What you will do: Your answer should consist of each line from the data below that contains "Cache再Update".
[Records for the task Boundary: Start]
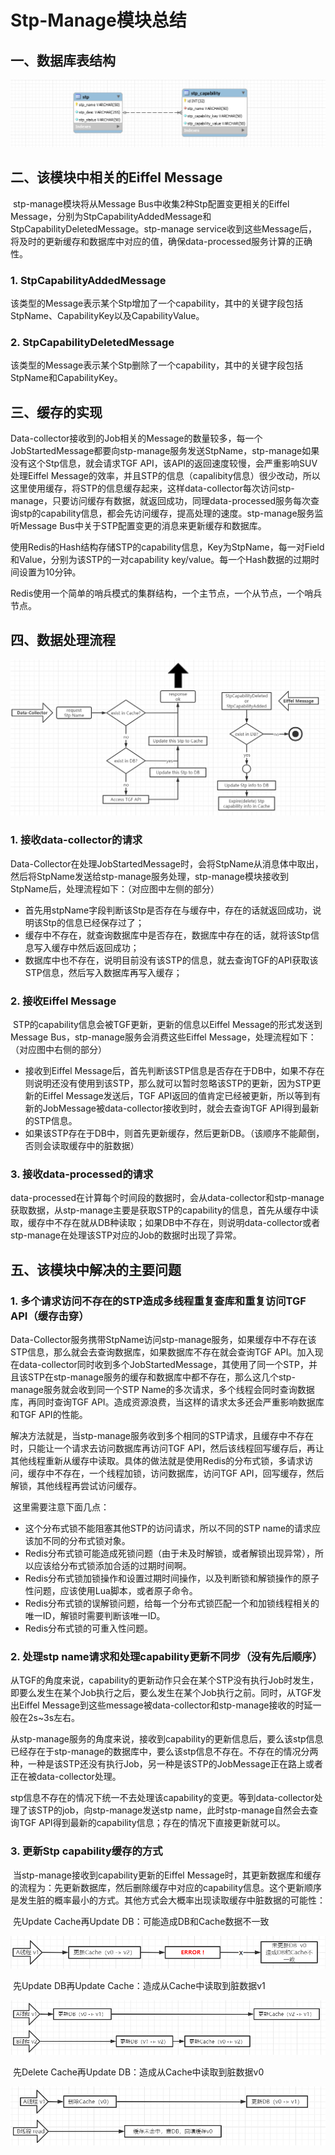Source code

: # Stp-Manage模块总结

## 一、数据库表结构

![alt data-collector-db](./image/stp-info-db.png)

## 二、该模块中相关的Eiffel Message

​		stp-manage模块将从Message Bus中收集2种Stp配置变更相关的Eiffel Message，分别为StpCapabilityAddedMessage和StpCapabilityDeletedMessage。stp-manage service收到这些Message后，将及时的更新缓存和数据库中对应的值，确保data-processed服务计算的正确性。

### 1. StpCapabilityAddedMessage

​		该类型的Message表示某个Stp增加了一个capability，其中的关键字段包括StpName、CapabilityKey以及CapabilityValue。

### 2. StpCapabilityDeletedMessage

​		该类型的Message表示某个Stp删除了一个capability，其中的关键字段包括StpName和CapabilityKey。

## 三、缓存的实现

​		Data-collector接收到的Job相关的Message的数量较多，每一个JobStartedMessage都要向stp-manage服务发送StpName，stp-manage如果没有这个Stp信息，就会请求TGF API，该API的返回速度较慢，会严重影响SUV处理Eiffel Message的效率，并且STP的信息（capalibity信息）很少改动，所以这里使用缓存，将STP的信息缓存起来，这样data-collector每次访问stp-manage，只要访问缓存有数据，就返回成功，同理data-processed服务每次查询stp的capability信息，都会先访问缓存，提高处理的速度。stp-manage服务监听Message Bus中关于STP配置变更的消息来更新缓存和数据库。

​		使用Redis的Hash结构存储STP的capability信息，Key为StpName，每一对Field和Value，分别为该STP的一对capability key/value。每一个Hash数据的过期时间设置为10分钟。

​		Redis使用一个简单的哨兵模式的集群结构，一个主节点，一个从节点，一个哨兵节点。

## 四、数据处理流程

![alt data-collector-db](./image/stp-info-flow.png)

### 1. 接收data-collector的请求

​		Data-Collector在处理JobStartedMessage时，会将StpName从消息体中取出，然后将StpName发送给stp-manage服务处理，stp-manage模块接收到StpName后，处理流程如下：（对应图中左侧的部分）

- 首先用stpName字段判断该Stp是否存在与缓存中，存在的话就返回成功，说明该Stp的信息已经保存过了；
- 缓存中不存在，就查询数据库中是否存在，数据库中存在的话，就将该Stp信息写入缓存中然后返回成功；
- 数据库中也不存在，说明目前没有该STP的信息，就去查询TGF的API获取该STP信息，然后写入数据库再写入缓存；

### 2. 接收Eiffel Message

​		STP的capability信息会被TGF更新，更新的信息以Eiffel Message的形式发送到Message Bus，stp-manage服务会消费这些Eiffel Message，处理流程如下：（对应图中右侧的部分）

- 接收到Eiffel Message后，首先判断该STP信息是否存在于DB中，如果不存在则说明还没有使用到该STP，那么就可以暂时忽略该STP的更新，因为STP更新的Eiffel Message发送后，TGF API返回的值肯定已经被更新，所以等到有新的JobMessage被data-collector接收到时，就会去查询TGF API得到最新的STP信息。
- 如果该STP存在于DB中，则首先更新缓存，然后更新DB。（该顺序不能颠倒，否则会读取缓存中的脏数据）

### 3. 接收data-processed的请求

​		data-processed在计算每个时间段的数据时，会从data-collector和stp-manage获取数据，从stp-manage主要是获取STP的capability的信息，首先从缓存中读取，缓存中不存在就从DB种读取；如果DB中不存在，则说明data-collector或者stp-manage在处理该STP对应的Job的数据时出现了异常。

## 五、该模块中解决的主要问题

### 1. 多个请求访问不存在的STP造成多线程重复查库和重复访问TGF API（缓存击穿）

​		Data-Collector服务携带StpName访问stp-manage服务，如果缓存中不存在该STP信息，那么就会去查询数据库，如果数据库不存在就会查询TGF API。加入现在data-collector同时收到多个JobStartedMessage，其使用了同一个STP，并且该STP在stp-manage服务的缓存和数据库中都不存在，那么这几个stp-manage服务就会收到同一个STP Name的多次请求，多个线程会同时查询数据库，再同时查询TGF API。造成资源浪费，当这样的请求太多还会严重影响数据库和TGF API的性能。

​		解决方法就是，当stp-manage服务收到多个相同的STP请求，且缓存中不存在时，只能让一个请求去访问数据库再访问TGF API，然后该线程回写缓存后，再让其他线程重新从缓存中读取。具体的做法就是使用Redis的分布式锁，多请求访问，缓存中不存在，一个线程加锁，访问数据库，访问TGF API，回写缓存，然后解锁，其他线程再尝试访问缓存。

​		这里需要注意下面几点：

- 这个分布式锁不能阻塞其他STP的访问请求，所以不同的STP name的请求应该加不同的分布式锁对象。
- Redis分布式锁可能造成死锁问题（由于未及时解锁，或者解锁出现异常），所以应该给分布式锁添加合适的过期时间啊。
- Redis分布式锁加锁操作和设置过期时间操作，以及判断锁和解锁操作的原子性问题，应该使用Lua脚本，或者原子命令。
- Redis分布式锁的误解锁问题，给每一个分布式锁匹配一个和加锁线程相关的唯一ID，解锁时需要判断该唯一ID。
- Redis分布式锁的可重入性问题。

### 2.  处理stp name请求和处理capability更新不同步（没有先后顺序）

​		从TGF的角度来说，capability的更新动作只会在某个STP没有执行Job时发生，即要么发生在某个Job执行之后，要么发生在某个Job执行之前。同时，从TGF发出Eiffel Message到这些message被data-collector和stp-manage接收的时延一般在2s~3s左右。

​		从stp-manage服务的角度来说，接收到capability的更新信息后，要么该stp信息已经存在于stp-manage的数据库中，要么该stp信息不存在。不存在的情况分两种，一种是该STP还没有执行Job，另一种是该STP的JobMessage正在路上或者正在被data-collector处理。

​		stp信息不存在的情况下统一不去处理该capability的变更。等到data-collector处理了该STP的job，向stp-manage发送stp name，此时stp-manage自然会去查询TGF API得到最新的capability信息；存在的情况下直接更新就可以。

### 3. 更新Stp capability缓存的方式

​		当stp-manage接收到capability更新的Eiffel Message时，其更新数据库和缓存的流程为：先更新数据库，然后删除缓存中对应的capability信息。这个更新顺序是发生脏的概率最小的方式。其他方式会大概率出现读取缓存中脏数据的可能性：

​		先Update Cache再Update DB：可能造成DB和Cache数据不一致

![alt data-collector-db](./image/update-cache-update-db.png)

​		先Update DB再Update Cache：造成从Cache中读取到脏数据v1

![alt data-collector-db](./image/update-db-update-cache.png)

​		先Delete Cache再Update DB：造成从Cache中读取到脏数据v0

![alt data-collector-db](./image/delete-cache-update-db.png)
[Records for the task Boundary: End]
Task result:
​		先Update Cache再Update DB：可能造成DB和Cache数据不一致
​		先Delete Cache再Update DB：造成从Cache中读取到脏数据v0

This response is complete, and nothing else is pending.